Jeanne's heart began to throb wildly. The young man approached them
apparently without any emotion. When he was close beside them, he took
the baroness' hand and kissed her fingers, then raising to his lips
the trembling hand of the young girl, he imprinted upon it a long,
tender and grateful kiss.

And the radiant season of betrothal commenced. They would chat
together alone in the corner of the parlor, or else seated on the moss
at the end of the wood overlooking the plain. Sometimes they walked in
Little Mother's Avenue; he, talking of the future, she, with her eyes
cast down, looking at the dusty footprints of the baroness.

Once the matter was decided, they desired to waste no time in
preliminaries. It was, therefore, decided that the ceremony should
take place in six weeks, on the fifteenth of August; and that the
bride and groom should set out immediately on their wedding journey.
Jeanne, on being consulted as to which country she would like to
visit, decided on Corsica where they could be more alone than in the
cities of Italy.

They awaited the moment appointed for their marriage without too great
impatience, but enfolded, lost in a delicious affection, expressed in
the exquisite charm of insignificant caresses, pressure of hands, long
passionate glances in which their souls seemed to blend; and, vaguely
tortured by an uncertain longing for they knew not what.

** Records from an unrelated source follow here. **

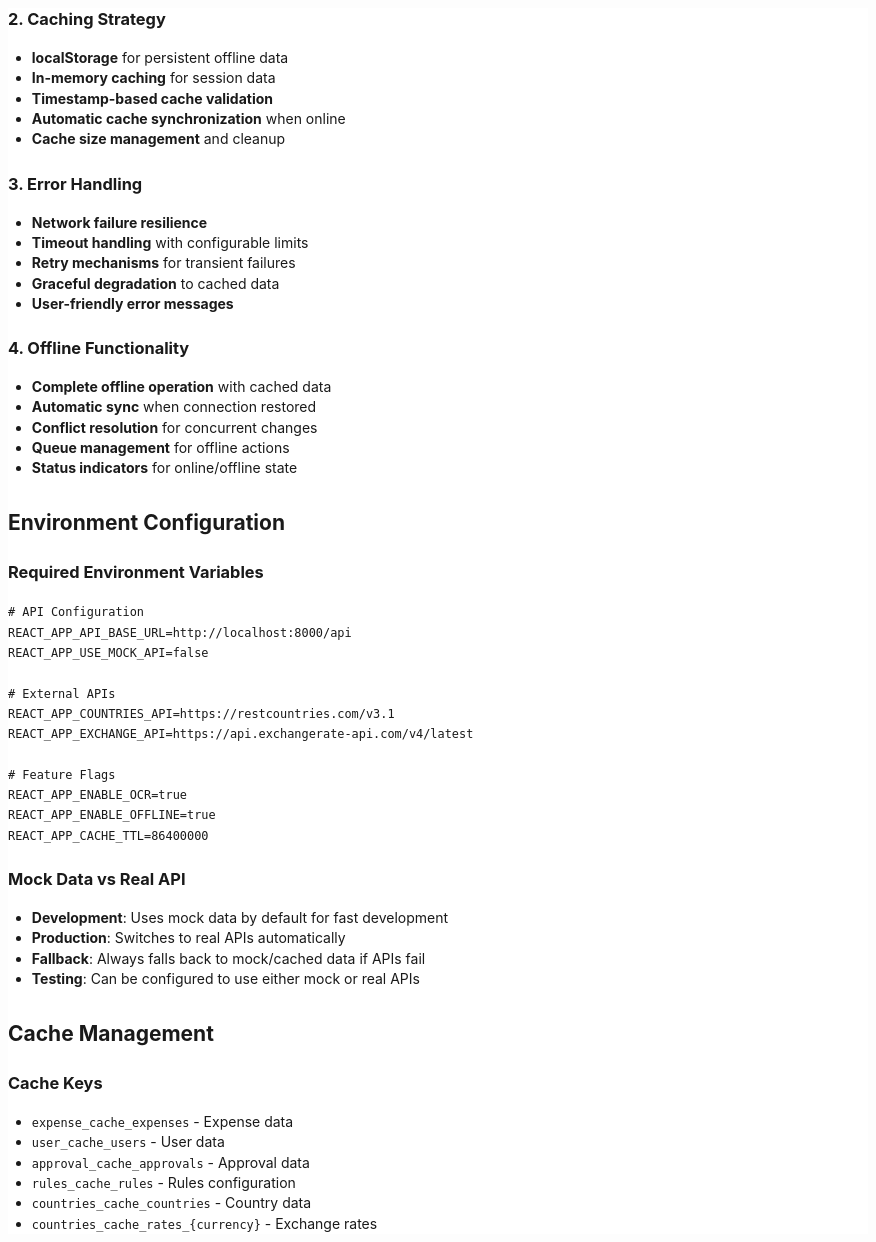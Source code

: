 ### 2. Caching Strategy
- **localStorage** for persistent offline data
- **In-memory caching** for session data
- **Timestamp-based cache validation**
- **Automatic cache synchronization** when online
- **Cache size management** and cleanup

### 3. Error Handling
- **Network failure resilience**
- **Timeout handling** with configurable limits
- **Retry mechanisms** for transient failures
- **Graceful degradation** to cached data
- **User-friendly error messages**

### 4. Offline Functionality
- **Complete offline operation** with cached data
- **Automatic sync** when connection restored
- **Conflict resolution** for concurrent changes
- **Queue management** for offline actions
- **Status indicators** for online/offline state

## Environment Configuration

### Required Environment Variables
```env
# API Configuration
REACT_APP_API_BASE_URL=http://localhost:8000/api
REACT_APP_USE_MOCK_API=false

# External APIs
REACT_APP_COUNTRIES_API=https://restcountries.com/v3.1
REACT_APP_EXCHANGE_API=https://api.exchangerate-api.com/v4/latest

# Feature Flags
REACT_APP_ENABLE_OCR=true
REACT_APP_ENABLE_OFFLINE=true
REACT_APP_CACHE_TTL=86400000
```

### Mock Data vs Real API
- **Development**: Uses mock data by default for fast development
- **Production**: Switches to real APIs automatically
- **Fallback**: Always falls back to mock/cached data if APIs fail
- **Testing**: Can be configured to use either mock or real APIs

## Cache Management

### Cache Keys
- `expense_cache_expenses` - Expense data
- `user_cache_users` - User data
- `approval_cache_approvals` - Approval data
- `rules_cache_rules` - Rules configuration
- `countries_cache_countries` - Country data
- `countries_cache_rates_{currency}` - Exchange rates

They decided to invite no one to the wedding except Aunt Lison, the
baron's sister, who boarded in a convent at Versailles. After the
death of their father, the baroness wished to keep her sister with
her. But the old maid, possessed by the idea that she was in every
one's way, was useless, and a nuisance, retired into one of those
religious houses that rent apartments to people that live a sad and
lonely existence. She came from time to time to pass a month or two
with her family.

She was a little woman of few words, who always kept in the
background, appeared only at mealtimes, and then retired to her room
where she remained shut in.

She looked like a kind old lady, though she was only forty-two, and
had a sad, gentle expression. She was never made much of by her family
as a child, being neither pretty nor boisterous, she was never petted,
and she would stay quietly and gently in a corner. She had been
neglected ever since. As a young girl nobody paid any attention to
her. She was something like a shadow, or a familiar object, a living
piece of furniture that one is accustomed to see every day, but about
which one does not trouble oneself.

Her sister, from long habit, looked upon her as a failure, an
altogether insignificant being. They treated her with careless
familiarity which concealed a sort of contemptuous kindness. She
called herself Lise, and seemed embarrassed at this frivolous youthful
name. When they saw that she probably would not marry, they changed it
from Lise to Lison, and since Jeanne's birth, she had become "Aunt
Lison," a poor relation, very neat, frightfully timid, even with her
sister and her brother-in-law, who loved her, but with an uncertain
affection verging on indifference, with an unconscious compassion and
a natural benevolence.

Sometimes, when the baroness talked of far away things that happened
in her youth, she would say, in order to fix a date: "It was the time
that Lison had that attack."

They never said more than that; and this "attack" remained shrouded,
as in a mist.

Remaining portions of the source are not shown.